● Assigned task
Search the material for the word "остальные" and copy each line that holds it.

● Material for this exercise

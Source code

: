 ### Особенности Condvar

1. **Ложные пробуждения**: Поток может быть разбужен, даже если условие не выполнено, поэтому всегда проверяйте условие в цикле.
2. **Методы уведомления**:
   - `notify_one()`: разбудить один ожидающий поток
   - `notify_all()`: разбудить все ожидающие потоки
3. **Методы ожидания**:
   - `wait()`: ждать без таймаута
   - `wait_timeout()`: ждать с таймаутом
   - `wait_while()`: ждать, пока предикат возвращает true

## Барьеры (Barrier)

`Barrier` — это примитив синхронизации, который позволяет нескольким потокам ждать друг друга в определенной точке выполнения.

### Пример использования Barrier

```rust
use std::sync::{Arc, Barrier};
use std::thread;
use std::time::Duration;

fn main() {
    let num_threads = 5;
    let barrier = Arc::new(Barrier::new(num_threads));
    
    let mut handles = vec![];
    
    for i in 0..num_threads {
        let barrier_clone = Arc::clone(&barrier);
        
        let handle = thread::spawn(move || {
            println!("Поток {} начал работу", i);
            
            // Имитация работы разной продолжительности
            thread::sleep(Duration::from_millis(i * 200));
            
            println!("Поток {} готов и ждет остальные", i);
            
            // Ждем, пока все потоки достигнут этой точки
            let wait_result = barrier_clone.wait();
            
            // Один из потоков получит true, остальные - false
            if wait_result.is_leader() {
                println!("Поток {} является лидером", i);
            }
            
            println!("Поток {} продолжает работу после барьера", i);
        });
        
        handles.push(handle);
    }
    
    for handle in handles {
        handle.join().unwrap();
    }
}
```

● Solution
            println!("Поток {} готов и ждет остальные", i);
            // Один из потоков получит true, остальные - false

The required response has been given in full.